I got to hear the evidence in committee regarding the information they were going to use that they get from the airlines. If we think about it, what information do we give the airlines? We give them our names, maybe our age, maybe a credit card number, maybe not, and we get on the plane. What else do we give them? Not a whole lot. So they are going to use the name of an individual, no other connection. If one happens to have the same name as someone who has committed some type of crime that is more than a five year offence, they are going to target that person. That is the reality of what I heard in committee.

A name is what is going to be used. I heard that from the RCMP. I did not make that up. That is what it is going to use. There are literally hundreds of thousands of warrants out there for individuals and all the RCMP is going to use is a name and maybe a cross-reference for it, and a person will be targeted. That is not acceptable.

I want to read a couple of comments that were made from different groups that appeared before our committee because it is important that Canadians know the seriousness of what is happening here.

The Canadian Association of University Teachers referenced a comment made by an Israeli-American law professor Oren Gross. He said:

A major goal of terrorist organizations is to bring about precisely that sort ofresponse by the challenged government in order to (i) weaken the fabric ofdemocracy, (ii) discredit the government domestically as well as internationally,(iii) alienate more segments of the population and push more people to support(passively if not outright actively) the terrorist organizations and their cause, and(iv) undermine the government’s claim to its holding the moral high ground--”

That is what terrorists do and quite frankly they will have succeeded in Canada if we pass this bill without any support for the civil liberties of Canadians.

Public Safety Act 2002Government Orders

1:55 p.m.

The Acting Speaker (Mr. Bélair)

I wish to inform the hon. member for Churchill that she still has 13 minutes left after question period.

Truck Rodeo of Notre-Dame-du-NordStatements by Members

1:55 p.m.

Liberal

Gilbert Barrette Liberal Témiscamingue, QC

Mr. Speaker, I rise in this House to pay tribute to the approximately 500 volunteers and organizers involved in the truck rodeo of Notre-Dame-du-Nord.

These volunteers have turned their truck rodeo into a major international tourist attraction. This event began 20 years ago and attracts over 60,000 visitors annually to this small community of 1,200. The rodeo generates economic spinoffs of over $5 million.

The truck rodeo of Notre-Dame-du-Nord recorded a $200,000 profit this year. This profit has been redistributed in the immediate and neighbouring areas to support worthwhile community projects.

My sincere thanks go to these volunteers and my warm wishes to the organizers of this truck rodeo in my riding of Témiscamingue.

The EnvironmentStatements by Members

October 7th, 2003 / 1:55 p.m.

Canadian Alliance

Bob Mills Canadian Alliance Red Deer, AB

Mr. Speaker, the Commissioner of the Environment and Sustainable Development released her annual report today. It highlights the distressing gap between federal commitments and action.

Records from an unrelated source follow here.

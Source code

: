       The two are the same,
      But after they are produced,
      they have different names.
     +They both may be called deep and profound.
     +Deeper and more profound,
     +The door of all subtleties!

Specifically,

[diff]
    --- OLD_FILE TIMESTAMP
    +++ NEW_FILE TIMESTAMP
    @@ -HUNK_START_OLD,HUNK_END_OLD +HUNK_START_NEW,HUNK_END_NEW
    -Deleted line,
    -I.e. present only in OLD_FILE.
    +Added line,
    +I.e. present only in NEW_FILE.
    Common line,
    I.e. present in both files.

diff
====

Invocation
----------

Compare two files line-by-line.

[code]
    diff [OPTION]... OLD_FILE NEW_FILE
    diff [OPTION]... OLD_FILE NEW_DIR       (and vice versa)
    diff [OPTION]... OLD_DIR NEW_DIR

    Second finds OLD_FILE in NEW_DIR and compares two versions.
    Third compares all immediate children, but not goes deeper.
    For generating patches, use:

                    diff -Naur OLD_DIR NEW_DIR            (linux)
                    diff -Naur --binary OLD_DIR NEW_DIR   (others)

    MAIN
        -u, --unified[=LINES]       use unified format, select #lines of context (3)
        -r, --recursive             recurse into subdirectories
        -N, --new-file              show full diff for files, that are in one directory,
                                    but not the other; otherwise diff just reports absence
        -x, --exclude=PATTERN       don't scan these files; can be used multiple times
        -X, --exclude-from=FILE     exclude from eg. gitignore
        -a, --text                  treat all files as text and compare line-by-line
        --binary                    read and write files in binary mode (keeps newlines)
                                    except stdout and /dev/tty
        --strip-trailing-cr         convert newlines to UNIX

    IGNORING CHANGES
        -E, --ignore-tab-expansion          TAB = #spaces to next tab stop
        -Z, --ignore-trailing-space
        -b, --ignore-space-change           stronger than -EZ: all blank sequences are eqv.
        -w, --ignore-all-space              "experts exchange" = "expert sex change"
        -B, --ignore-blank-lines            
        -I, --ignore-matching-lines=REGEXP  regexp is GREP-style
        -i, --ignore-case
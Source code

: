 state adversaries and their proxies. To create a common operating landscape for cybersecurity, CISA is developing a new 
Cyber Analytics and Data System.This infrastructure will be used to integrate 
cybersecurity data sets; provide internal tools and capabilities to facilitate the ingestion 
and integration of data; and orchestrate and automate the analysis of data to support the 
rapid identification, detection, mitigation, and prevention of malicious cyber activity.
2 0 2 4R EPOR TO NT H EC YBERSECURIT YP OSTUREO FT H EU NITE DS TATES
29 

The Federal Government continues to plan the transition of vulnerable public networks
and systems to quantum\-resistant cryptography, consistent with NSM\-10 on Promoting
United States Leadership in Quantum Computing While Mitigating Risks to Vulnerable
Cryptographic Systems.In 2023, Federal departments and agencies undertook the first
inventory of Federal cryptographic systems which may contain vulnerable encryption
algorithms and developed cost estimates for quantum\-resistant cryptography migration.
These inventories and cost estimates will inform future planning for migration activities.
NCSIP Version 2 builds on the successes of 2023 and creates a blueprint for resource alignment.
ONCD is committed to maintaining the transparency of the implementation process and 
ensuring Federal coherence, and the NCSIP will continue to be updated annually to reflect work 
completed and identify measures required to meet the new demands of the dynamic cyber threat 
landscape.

The Liberal government has been warned four times over fifteen years about pesticide management. It has taken no action. The commissioner said, “For an issue that touches health, this is unacceptable...Canadians have a right to expect better answers”.

On urban road transportation, the report says that the government has no clue as to whether it will be able to meet its Kyoto commitments. HRDC is one of the biggest offenders in this year's report. This department has done nothing to assess what effects Kyoto will have on the labour market.

From Environment Canada to the infrastructure program, from Health Canada to agriculture, this year's report makes the point very clear: there is a gap between what the government has said it would do and what it actually has done, and that is nothing.